The visual sign was initially chosen correctly and conveyed the essence of the company’s offer. Therefore, the only update addressed the details.
What is Mailfence?
A Belgian email client with a particular concern for user privacy. Available since 2016. Works in 12 languages.
Old
The logo consists of the mail service’s name and an image of an envelope. The idea of maximum protection is conveyed in several details:
- In the name. The translation of the word “Mailfence” is “mail fence.” Letters on this service are behind the “high fence.” It protects all site users and prevents attackers from accessing mailbox contents. The service protects against the collection of information; advertising does not study the client’s preferences, and it excludes government agency intervention. In Belgium, where the system’s power is located, government programs that collect information without users’ permission are prohibited.

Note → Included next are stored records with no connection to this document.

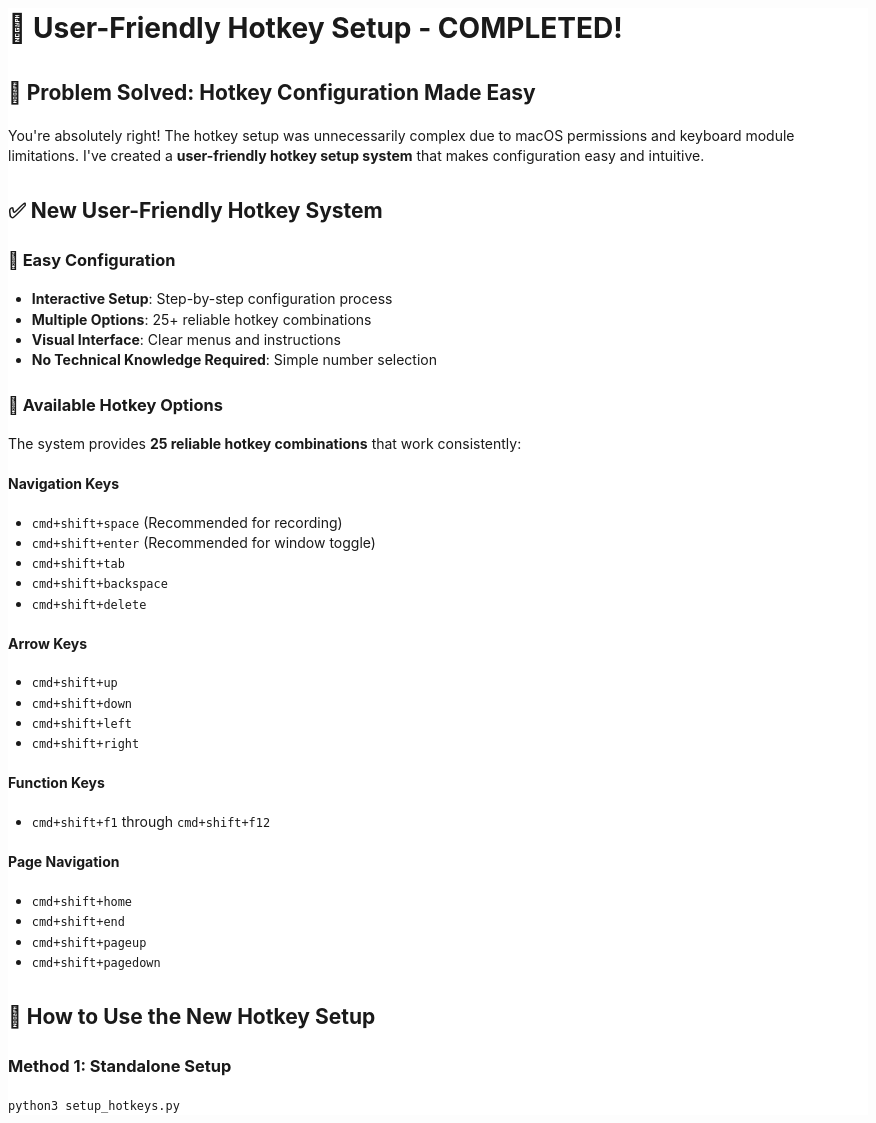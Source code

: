 # 🎤 **User-Friendly Hotkey Setup - COMPLETED!**

## 🎉 **Problem Solved: Hotkey Configuration Made Easy**

You're absolutely right! The hotkey setup was unnecessarily complex due to macOS permissions and keyboard module limitations. I've created a **user-friendly hotkey setup system** that makes configuration easy and intuitive.

## ✅ **New User-Friendly Hotkey System**

### 🔧 **Easy Configuration**
- **Interactive Setup**: Step-by-step configuration process
- **Multiple Options**: 25+ reliable hotkey combinations
- **Visual Interface**: Clear menus and instructions
- **No Technical Knowledge Required**: Simple number selection

### 🎯 **Available Hotkey Options**
The system provides **25 reliable hotkey combinations** that work consistently:

#### **Navigation Keys**
- `cmd+shift+space` (Recommended for recording)
- `cmd+shift+enter` (Recommended for window toggle)
- `cmd+shift+tab`
- `cmd+shift+backspace`
- `cmd+shift+delete`

#### **Arrow Keys**
- `cmd+shift+up`
- `cmd+shift+down`
- `cmd+shift+left`
- `cmd+shift+right`

#### **Function Keys**
- `cmd+shift+f1` through `cmd+shift+f12`

#### **Page Navigation**
- `cmd+shift+home`
- `cmd+shift+end`
- `cmd+shift+pageup`
- `cmd+shift+pagedown`

## 🚀 **How to Use the New Hotkey Setup**

### **Method 1: Standalone Setup**
```bash
python3 setup_hotkeys.py
```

- In the image of the envelope. On its reverse side, the sealing triangle that seals the letter forms a double helix, intertwining with the bottom of the envelope. This creates a feeling of maximum closure and a strong, thick wire that blocks access to correspondence. The helix indicates an end-to-end encryption system with block asymmetric key encryption (E2EE and AES-256). This is a double layer of protection in which not only emails but also private keys are encrypted. Access to encrypted keys is closed with a passphrase. Key exchange occurs only between the sender and the recipient. Such a system is used for national security and online banking.
The blue color of the envelope represents calmness. Clients can be calm about sensitive data.

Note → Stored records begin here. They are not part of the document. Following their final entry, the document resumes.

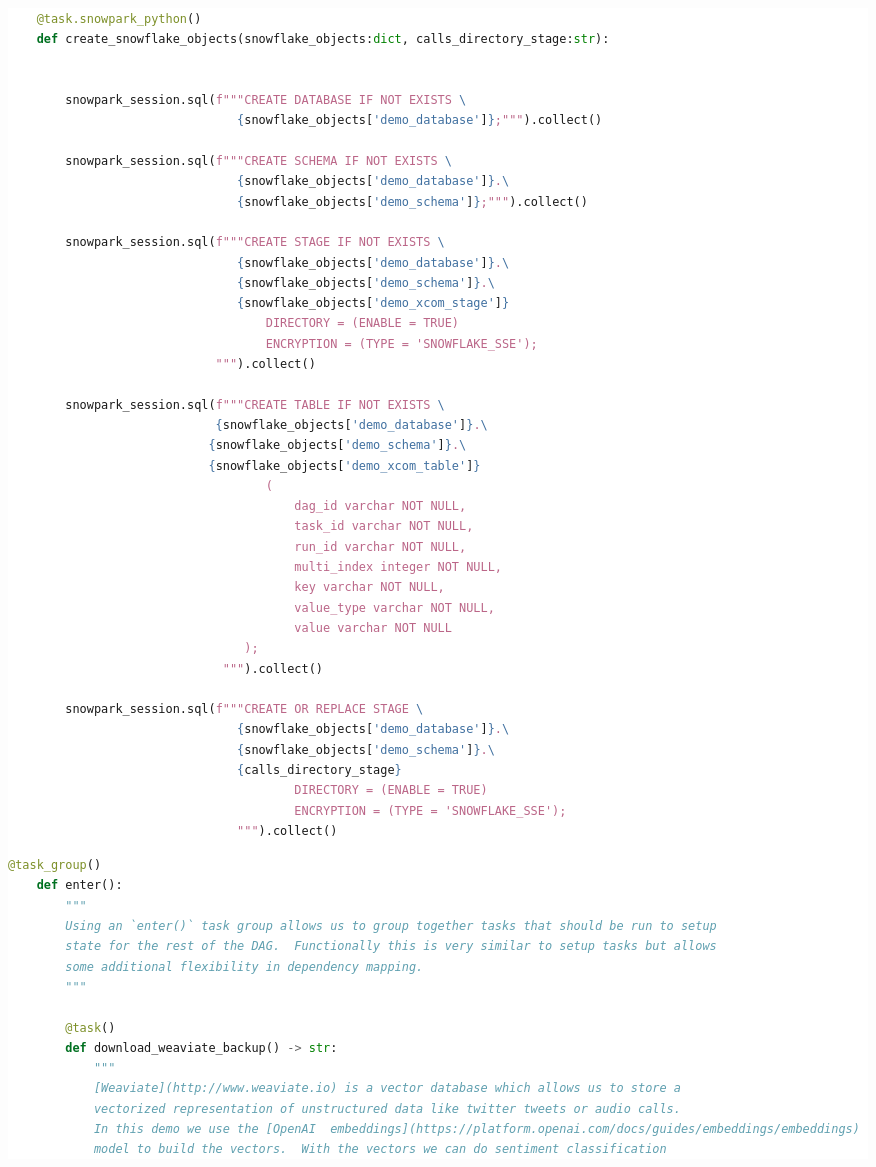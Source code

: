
 ```python
    @task.snowpark_python()
    def create_snowflake_objects(snowflake_objects:dict, calls_directory_stage:str):
       

        snowpark_session.sql(f"""CREATE DATABASE IF NOT EXISTS \
                                {snowflake_objects['demo_database']};""").collect()

        snowpark_session.sql(f"""CREATE SCHEMA IF NOT EXISTS \
                                {snowflake_objects['demo_database']}.\
                                {snowflake_objects['demo_schema']};""").collect()

        snowpark_session.sql(f"""CREATE STAGE IF NOT EXISTS \
                                {snowflake_objects['demo_database']}.\
                                {snowflake_objects['demo_schema']}.\
                                {snowflake_objects['demo_xcom_stage']} 
                                    DIRECTORY = (ENABLE = TRUE)
                                    ENCRYPTION = (TYPE = 'SNOWFLAKE_SSE');
                             """).collect()
        
        snowpark_session.sql(f"""CREATE TABLE IF NOT EXISTS \
                             {snowflake_objects['demo_database']}.\
                            {snowflake_objects['demo_schema']}.\
                            {snowflake_objects['demo_xcom_table']}
                                    ( 
                                        dag_id varchar NOT NULL, 
                                        task_id varchar NOT NULL, 
                                        run_id varchar NOT NULL,
                                        multi_index integer NOT NULL,
                                        key varchar NOT NULL,
                                        value_type varchar NOT NULL,
                                        value varchar NOT NULL
                                 ); 
                              """).collect()
        
        snowpark_session.sql(f"""CREATE OR REPLACE STAGE \
                                {snowflake_objects['demo_database']}.\
                                {snowflake_objects['demo_schema']}.\
                                {calls_directory_stage} 
                                        DIRECTORY = (ENABLE = TRUE) 
                                        ENCRYPTION = (TYPE = 'SNOWFLAKE_SSE');
                                """).collect()
```



```python
@task_group()
    def enter():
        """
        Using an `enter()` task group allows us to group together tasks that should be run to setup 
        state for the rest of the DAG.  Functionally this is very similar to setup tasks but allows 
        some additional flexibility in dependency mapping.
        """

        @task()
        def download_weaviate_backup() -> str:
            """
            [Weaviate](http://www.weaviate.io) is a vector database which allows us to store a 
            vectorized representation of unstructured data like twitter tweets or audio calls.
            In this demo we use the [OpenAI  embeddings](https://platform.openai.com/docs/guides/embeddings/embeddings) 
            model to build the vectors.  With the vectors we can do sentiment classification 
```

Rounded corners are a sign of friendliness and harmony. To protect customers, the service does not sacrifice their convenience and freedom. Users are not overloaded with complex access systems; working with the mail client is easy and convenient.
New
In the new logo, the accents have been slightly shifted. The letters of the name have become lower but more powerful. This emphasizes the meaning of the word. The bold font gives the impression of a wall, a powerful fence protecting the server. The letters are grouped, and the level of protection has increased.
The envelope also became larger. It is twice as high as the capital letter of the title. This emphasizes the importance of user emails. Customers’ interests are at the forefront of the company’s priorities.
The double helix has remained unchanged, but the envelope’s color is now lighter blue. It resembles the transparency of the heavenly heights. The company provides users with special reports detailing which requests and user data the system received. Thanks to this, customers can know who was interested in their data and whether the system rejected the request.
Font and Colors
The logo combines shades of blue, black, and white.
- The choice of cold blue shades is not accidental. They convey neutrality, indifference, and business relations. The colors indicate that the server owners are neither overly curious nor interested in the contents of the envelopes. For them, letters, once sent “to one person,” are only packages that need to be delivered to recipients. The service does not have primary keys that allow you to “bypass” encryption and secretly read user messages. The password is not sent to the server; it is stored on the client’s computer. Changing the new logo’s color to a lighter one resembles a dissolution. Mailfence has a feature that limits the lifespan of messages, after which they are automatically deleted.
- Black is the color of reliability, confidence, and closeness.
- The white color of the closing wire shows that every new letter is protected with maximum security. White symbolizes honesty, transparent terms of use, and protection from fraud. The service base is not for sale. It protects users from their own and other people’s mailing lists to which the client did not subscribe.
The logo uses a harmonious geometric font, Typold Bold, presented by The Northern Block.